Como amplamente divulgado, especialmente pelos informes ligados ao setor jurídico, o Presidente Lula sancionou na última sexta-feira de 2023, dia 29 de dezembro, a Lei Complementar n. 204/23, que alterou a Lei Kandir (Lei Complementar n. 87/96), vedando a incidência do ICMS em transferências interestaduais de mercadorias entre estabelecimentos de propriedade do mesmo titular.
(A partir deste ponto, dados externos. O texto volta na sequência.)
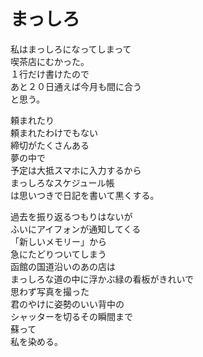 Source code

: # まっしろ

私はまっしろになってしまって  
喫茶店にむかった。  
１行だけ書けたので  
あと２０日通えば今月も間に合う  
と思う。

頼まれたり  
頼まれたわけでもない  
締切がたくさんある  
夢の中で  
予定は大抵スマホに入力するから  
まっしろなスケジュール帳  
は思いつきで日記を書いて黒くする。

過去を振り返るつもりはないが  
ふいにアイフォンが通知してくる  
「新しいメモリー」から  
急にたどりついてしまう  
函館の国道沿いのあの店は  
まっしろな道の中に浮かぶ緑の看板がきれいで  
思わず写真を撮った  
君のやけに姿勢のいい背中の  
シャッターを切るその瞬間まで  
蘇って  
私を染める。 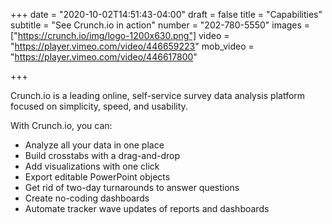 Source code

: +++
date = "2020-10-02T14:51:43-04:00"
draft = false
title = "Capabilities"
subtitle = "See Crunch.io in action"
number = "202-780-5550"
images = ["https://crunch.io/img/logo-1200x630.png"]
video = "https://player.vimeo.com/video/446659223"
mob_video = "https://player.vimeo.com/video/446617800"

+++

Crunch.io is a leading online, self-service survey data analysis platform focused on simplicity, speed, and usability.

With Crunch.io, you can:

* Analyze all your data in one place
* Build crosstabs with a drag-and-drop 
* Add visualizations with one click
* Export editable PowerPoint objects
* Get rid of two-day turnarounds to answer questions
* Create no-coding dashboards
* Automate tracker wave updates of reports and dashboards

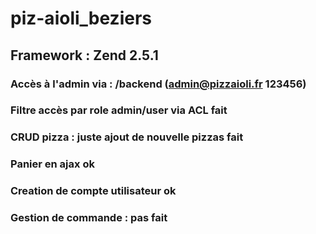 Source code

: # piz-aioli_beziers
## Framework : Zend 2.5.1
### Accès à l'admin via : /backend (admin@pizzaioli.fr 123456)
### Filtre accès par role admin/user via ACL fait
### CRUD pizza : juste ajout de nouvelle pizzas fait
### Panier en ajax ok
### Creation de compte utilisateur ok
### Gestion de commande : pas fait
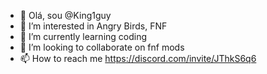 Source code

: - 👋 Olá, sou @King1guy
- 👀 I’m interested in Angry Birds, FNF 
- 🌱 I’m currently learning coding
- 💞️ I’m looking to collaborate on fnf mods
- 📫 How to reach me https://discord.com/invite/JThkS6q6

<!---
King1guy/King1guy is a ✨ special ✨ repository because its `README.md` (this file) appears on your GitHub profile.
You can click the Preview link to take a look at your changes.
--->
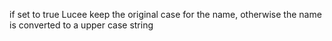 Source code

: if set to true Lucee keep the original case for the name, otherwise the name is converted to a upper case string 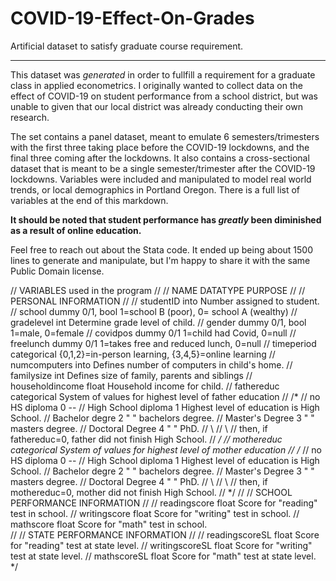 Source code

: # COVID-19-Effect-On-Grades
Artificial dataset to satisfy graduate course requirement. 


---

This dataset was *generated* in order to fullfill a requirement for a graduate class in applied econometrics. I originally wanted to collect data on the effect of COVID-19 on student performance from a school district, but was unable to given that our local district was already conducting their own research. 

The set contains a panel dataset, meant to emulate 6 semesters/trimesters with the first three taking place before the COVID-19 lockdowns, and the final three coming after the lockdowns. It also contains a cross-sectional dataset that is meant to be a single semester/trimester after the COVID-19 lockdowns. Variables were included and manipulated to model real world trends, or local demographics in Portland Oregon. There is a full list of variables at the end of this markdown.

**It should be noted that student performance has *greatly* been diminished as a result of online education.**

Feel free to reach out about the Stata code. It ended up being about 1500 lines to generate and manipulate, but I'm happy to share it with the same Public Domain license. 


// VARIABLES used in the program 
//
// NAME 			DATATYPE 					PURPOSE
//
// PERSONAL INFORMATION
//
// studentID		into					        Number assigned to student. 
// school			dummy 0/1, bool			1=school B (poor), 0= school A (wealthy)
// gradelevel		int						Determine grade level of child.
// gender			dummy 0/1, bool   		        1=male, 0=female
// covidpos		dummy 0/1				1=child had Covid, 0=null
// freelunch		dummy 0/1				1=takes free and reduced lunch, 0=null
// timeperiod		categorical				{0,1,2}=in-person learning, {3,4,5}=online learning
// numcomputers	into					        Defines number of computers in child's home.
// familysize 		int						Defines size of family, parents and siblings
// householdincome	float				Household income for child.
// fathereduc 		categorical 			        System of values for highest level of father education
//			/*
//			no HS diploma 		0			--
//			High School diploma      1			Highest level of education is High School.
//			Bachelor degre  	        2			" " bachelors degree.
//			Master's Degree		3			" " masters degree.
//			Doctoral Degree		4			" " PhD. 
//			\\
//			\\
//			then, if fathereduc=0, father did not finish High School.
//			*/
// mothereduc 		categorical 			System of values for highest level of mother education
//			/*
//			no HS diploma 		0			--
//			High School diploma      1			Highest level of education is High School.
//			Bachelor degre  	        2			" " bachelors degree.
//			Master's Degree		3			" " masters degree.
//			Doctoral Degree		4			" " PhD. 
//			\\
//			\\
//			then, if mothereduc=0, mother did not finish High School.
//			*/
//
// SCHOOL PERFORMANCE INFORMATION
//
// readingscore	    	float				Score for "reading" test in school.
// writingscore 		float				Score for "writing" test in school.
// mathscore			float 				Score for "math" test in school.		
// 
// STATE PERFORMANCE INFORMATION
//
// readingscoreSL		float 				Score for "reading" test at state level. 
// writingscoreSL 		float				Score for "writing" test at state level.
// mathscoreSL		float				Score for "math" test at state level.
*/ 

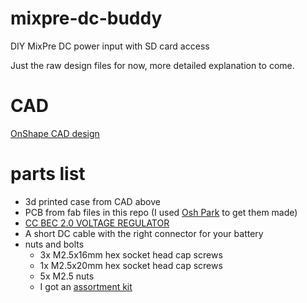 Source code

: # mixpre-dc-buddy
DIY MixPre DC power input with SD card access

Just the raw design files for now, more detailed explanation to come. 

# CAD
[OnShape CAD design](https://cad.onshape.com/documents/e7739d92300af53f02275ff7/w/248d08b423cc89cecde0d110/e/cee79aee639158bf5676ad06?renderMode=0&uiState=640cdf0f5e70ba02e0ce10b2)

# parts list

* 3d printed case from CAD above
* PCB from fab files in this repo (I used [Osh Park](https://oshpark.com/shared_projects/2w56M82F) to get them made)
* [CC BEC 2.0 VOLTAGE REGULATOR](https://www.castlecreations.com/en/bec-voltage-regulators-1/cc-bec-2-0-010-0154-00)
* A short DC cable with the right connector for your battery
* nuts and bolts
    * 3x M2.5x16mm hex socket head cap screws
    * 1x M2.5x20mm hex socket head cap screws
    * 5x M2.5 nuts
    * I got an [assortment kit](https://www.amazon.com/gp/product/B07VG889RW/ref=ppx_yo_dt_b_search_asin_title?ie=UTF8&psc=1)

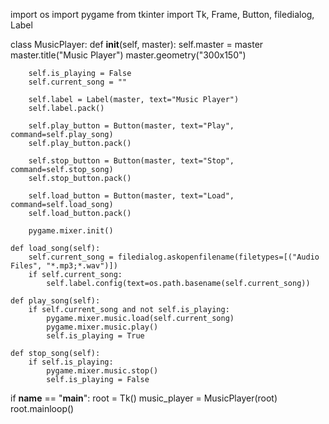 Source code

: import os
import pygame
from tkinter import Tk, Frame, Button, filedialog, Label

class MusicPlayer:
    def __init__(self, master):
        self.master = master
        master.title("Music Player")
        master.geometry("300x150")

        self.is_playing = False
        self.current_song = ""

        self.label = Label(master, text="Music Player")
        self.label.pack()

        self.play_button = Button(master, text="Play", command=self.play_song)
        self.play_button.pack()

        self.stop_button = Button(master, text="Stop", command=self.stop_song)
        self.stop_button.pack()

        self.load_button = Button(master, text="Load", command=self.load_song)
        self.load_button.pack()

        pygame.mixer.init()

    def load_song(self):
        self.current_song = filedialog.askopenfilename(filetypes=[("Audio Files", "*.mp3;*.wav")])
        if self.current_song:
            self.label.config(text=os.path.basename(self.current_song))

    def play_song(self):
        if self.current_song and not self.is_playing:
            pygame.mixer.music.load(self.current_song)
            pygame.mixer.music.play()
            self.is_playing = True

    def stop_song(self):
        if self.is_playing:
            pygame.mixer.music.stop()
            self.is_playing = False

if __name__ == "__main__":
    root = Tk()
    music_player = MusicPlayer(root)
    root.mainloop()
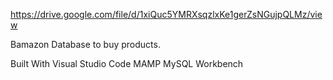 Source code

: https://drive.google.com/file/d/1xiQuc5YMRXsqzlxKe1gerZsNGujpQLMz/view

Bamazon
Database to buy products.

Built With
Visual Studio Code
MAMP
MySQL Workbench

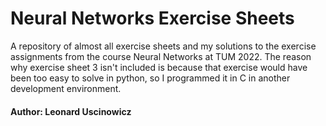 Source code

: # Neural Networks Exercise Sheets

A repository of almost all exercise sheets and my solutions to the exercise assignments from the course Neural Networks
at TUM 2022. The reason why exercise sheet 3 isn't included is because that exercise would have been too easy to solve
in python, so I programmed it in C in another development environment.

#### Author:  Leonard Uscinowicz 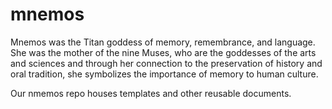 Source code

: # mnemos
Mnemos was the Titan goddess of memory, remembrance, and language. She was the mother of the nine Muses, who are the goddesses of the arts and sciences and through her connection to the preservation of history and oral tradition, she symbolizes the importance of memory to human culture.</p>
Our nmemos repo houses templates and other reusable documents. 
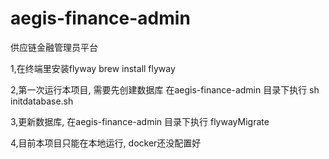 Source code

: # aegis-finance-admin
供应链金融管理员平台

1,在终端里安装flyway
brew install flyway

2,第一次运行本项目, 需要先创建数据库
  在aegis-finance-admin 目录下执行
sh initdatabase.sh

3,更新数据库,
  在aegis-finance-admin 目录下执行
  flywayMigrate

4,目前本项目只能在本地运行, docker还没配置好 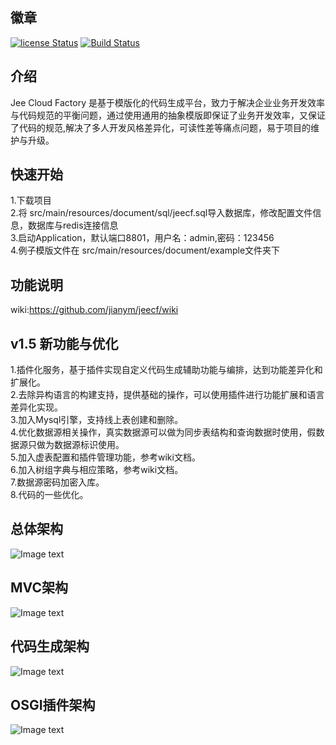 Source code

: 
## 徽章  
[![license Status](https://img.shields.io/badge/License-Apache%202.0-blue.svg?branch=v1.5)](http://www.apache.org/licenses/LICENSE-2.0.txt)
[![Build Status](https://travis-ci.org/cgfly/jeecf.svg?branch=master)](https://travis-ci.org/jianym/jeecf)  
## 介绍  
Jee Cloud Factory 是基于模版化的代码生成平台，致力于解决企业业务开发效率与代码规范的平衡问题，通过使用通用的抽象模版即保证了业务开发效率，又保证了代码的规范,解决了多人开发风格差异化，可读性差等痛点问题，易于项目的维护与升级。

## 快速开始  
1.下载项目  
2.将 src/main/resources/document/sql/jeecf.sql导入数据库，修改配置文件信息，数据库与redis连接信息  
3.启动Application，默认端口8801，用户名：admin,密码：123456  
4.例子模版文件在 src/main/resources/document/example文件夹下  
## 功能说明  
wiki:https://github.com/jianym/jeecf/wiki 
## v1.5 新功能与优化  
1.插件化服务，基于插件实现自定义代码生成辅助功能与编排，达到功能差异化和扩展化。  
2.去除异构语言的构建支持，提供基础的操作，可以使用插件进行功能扩展和语言差异化实现。  
3.加入Mysql引擎，支持线上表创建和删除。  
4.优化数据源相关操作，真实数据源可以做为同步表结构和查询数据时使用，假数据源只做为数据源标识使用。  
5.加入虚表配置和插件管理功能，参考wiki文档。  
6.加入树组字典与相应策略，参考wiki文档。  
7.数据源密码加密入库。  
8.代码的一些优化。  
## 总体架构
![Image text](https://github.com/jianym/jeecf/blob/master/jeecf-module-manager/src/main/resources/static/images/jeecf_architecture.png)
## MVC架构  
![Image text](https://github.com/jianym/jeecf/blob/master/jeecf-module-manager/src/main/resources/static/images/jeecf_architecture_mvc.png)
## 代码生成架构  
![Image text](https://github.com/jianym/jeecf/blob/master/jeecf-module-manager/src/main/resources/static/images/jeecf_architecture_gen.png)
## OSGI插件架构  
![Image text](https://github.com/jianym/jeecf/blob/master/jeecf-module-manager/src/main/resources/static/images/jeecf_architecture_osgi.png)
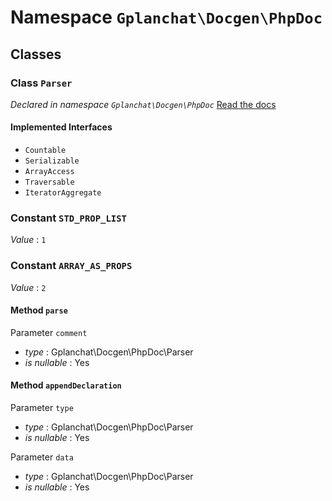 Namespace `Gplanchat\Docgen\PhpDoc`
==========



## Classes

### Class `Parser`

_Declared in namespace `Gplanchat\Docgen\PhpDoc`_ [Read the docs](Gplanchat-Docgen-PhpDoc.md#class-parser)



#### Implemented Interfaces

* `Countable`
* `Serializable`
* `ArrayAccess`
* `Traversable`
* `IteratorAggregate`


### Constant `STD_PROP_LIST`

*Value* : `1`



### Constant `ARRAY_AS_PROPS`

*Value* : `2`





#### Method `parse`

Parameter `comment`



* *type* : Gplanchat\Docgen\PhpDoc\Parser
* *is nullable* : Yes




#### Method `appendDeclaration`

Parameter `type`



* *type* : Gplanchat\Docgen\PhpDoc\Parser
* *is nullable* : Yes


Parameter `data`



* *type* : Gplanchat\Docgen\PhpDoc\Parser
* *is nullable* : Yes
Até aqui nenhuma novidade, pois apenas adequou a legislação ao quanto decidido pelo Superior Tribunal de Justiça em um primeiro momento e, mais recentemente, pelo Supremo Tribunal Federal (ADC 49).
A nova lei altera a redação do artigo 12, inciso I, da Lei Kandir lhe acrescentando o §4º: “§4º Não se considera ocorrido o fato gerador do imposto na saída de mercadoria de estabelecimento para outro de mesma titularidade, mantendo-se o crédito relativo às operações e prestações anteriores em favor do contribuinte, inclusive nas hipóteses de transferências interestaduais em que os créditos serão assegurados”
Pois bem, o grande ponto sobre o qual ainda pairam dúvidas versa sobre os créditos de ICMS relativos às entradas de mercadorias, posteriormente, sujeitas às operações de transferências interestaduais entre estabelecimentos do mesmo titular. A nova legislação postula que os créditos de ICMS serão assegurados:
I – pela unidade federada de destino, por meio de transferência de crédito, limitados aos percentuais estabelecidos nos termos do inciso IV do § 2º do art. 155 da Constituição Federal, aplicados sobre o valor atribuído à operação de transferência realizada;
II – pela unidade federada de origem, em caso de diferença positiva entre os créditos pertinentes às operações e prestações anteriores e o transferido na forma do inciso I deste parágrafo.
De plano, já podemos apontar possíveis dúvidas em relação à base de cálculo para a apuração do crédito. Isto pois, a lei determina a incidência das alíquotas interestaduais (4%, 7% ou 12%) sobre o “valor atribuído à operação de transferência realizada“. A Lei Complementar, contudo, não determinou expressamente qual seria esse valor, o que pode gerar dúvidas, ainda mais se levarmos em conta a declaração de inconstitucionalidade do § 4º, do art. 13, da Lei Kandir, que tratava dessa base de cálculo quando do julgamento da ADC 49.
Um outro ponto que, ao nosso sentir, ainda não foi completamente esclarecido versa sobre a obrigatoriedade ou não da transferência do crédito para o estabelecimento de destino. Tal dúvida advém, especialmente, da redação do inciso II acima. Vale pontuar que a redação do projeto de Lei Complementar contemplava a possibilidade de o contribuinte optar pelo débito do ICMS nas transferências, mas este ponto foi vetado pelo Presidente da República.
Com o exposto acima, acreditamos que a Lei Complementar n. 204/23, não se amoldou integralmente ao Convênio ICMS n. 178/23, que determinou a obrigatoriedade da transferência de créditos, não possibilitando a opção de debitar o imposto.
A questão da possibilidade de aplicação de incentivos fiscais nas transferências também não está completamente esclarecida, o que pode gerar problemas futuros.
Ou seja, a Lei Complementar deveria ter sido mais clara em relação a estes pontos, para não dar tanta liberdade aos Estados e, especialmente, aos Convênios de elucidar estas questões, pois pela experiência sabemos que muitas discussões poderão advir com a disciplina destes pontos. Tanto é assim que já existem os Convênios 178 e 225, os quais buscaram preencher algumas lacunas sobre o tema, mais do que isso os Estados, internamente, também estão se movimentando, ou seja, não podemos nos espantar se os problemas para as transferências de créditos continuarem.